It will be difficult not to fall off:
For Mr. Obama, the national debt has become a pressing dilemma. If he transitions too quickly from priming the economy with money to pulling back for the sake of fiscal rectitude, the president risks choking off whatever economic recovery he might spark in the next year. Ms. Romer points to the seesaw nature of the New Deal, when President Franklin D. Roosevelt would spend big one year and then back away the next, never allowing the economy really to get traction.
But if the administration waits too long to address the deficit, long-term interest rates may have to rise to attract buyers for all those Treasury bonds. That too could send the economy back into recession.
I'm defining "fall off" as a fate similar to Japan's since the mid-90s: lots of "stimulus" but no recovery. Lots of new infrastructure, but much of it wasteful. High debt-to-GDP ratios but little or no growth. An aging population putting increasing pressure on the budget through entitlement obligations.
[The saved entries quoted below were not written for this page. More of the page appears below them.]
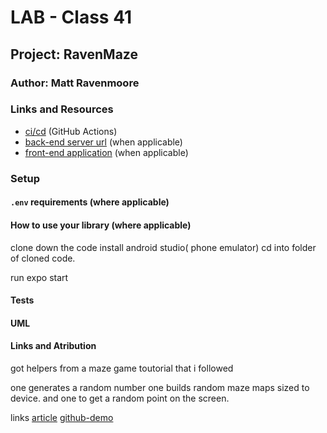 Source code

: # LAB - Class 41

## Project: RavenMaze

### Author: Matt Ravenmoore

### Links and Resources

- [ci/cd](http://xyz.com) (GitHub Actions)
- [back-end server url](http://xyz.com) (when applicable)
- [front-end application](http://xyz.com) (when applicable)

### Setup

#### `.env` requirements (where applicable)


#### How to use your library (where applicable)

clone down the code
install android studio( phone emulator)
cd into folder of cloned code.

run expo start


#### Tests


#### UML

#### Links and Atribution

got helpers from a maze game toutorial that i followed

one generates a random number one builds random maze maps sized to device. and one to get a random point on the screen.

links
[article](https://heartbeat.fritz.ai/creating-an-accelerometer-powered-maze-game-in-react-native-9daedb5740b3)
[github-demo](https://github.com/anchetaWern/RNAccelerometerMaze) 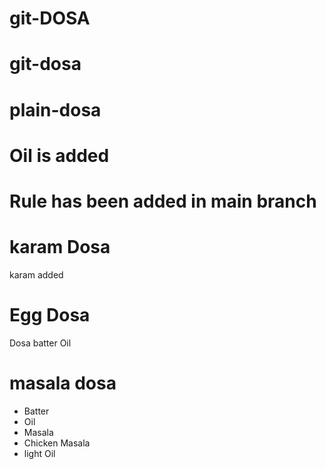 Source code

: # git-DOSA
# git-dosa
# plain-dosa
# Oil is added
# Rule has been added in main branch 
# karam Dosa 
  karam added
# Egg Dosa
  Dosa batter
  Oil
# masala dosa
  * Batter
  * Oil
  * Masala
  * Chicken Masala
  * light Oil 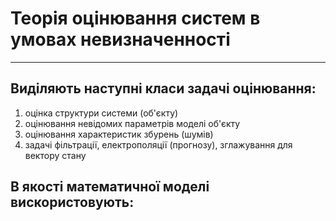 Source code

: # Теорія оцінювання систем в умовах невизначенності
----------

## Виділяють наступні класи задачі оцінювання:
1. оцінка структури системи (об'єкту)
2. оцінювання невідомих параметрів моделі об'єкту
3. оцінювання характеристик збурень (шумів)
4. задачі фільтрації, електрополяції (прогнозу), зглажування для вектору стану

## В якості математичної моделі вискористовують:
A banking system in flux, with a number of "too big to fail" zombie banks whose outright collapse would be massively damaging (see: Lehman Bros.) but whose continued existence prevents necessary adjustment in the financial sector.
The U.S. is not Japan, and we have some advantages over the Japanese (i.e. greater demand for our debt at lower yields, less dependence on exports to fuel the economy), but there are some parallels here and it is worth keeping them in mind.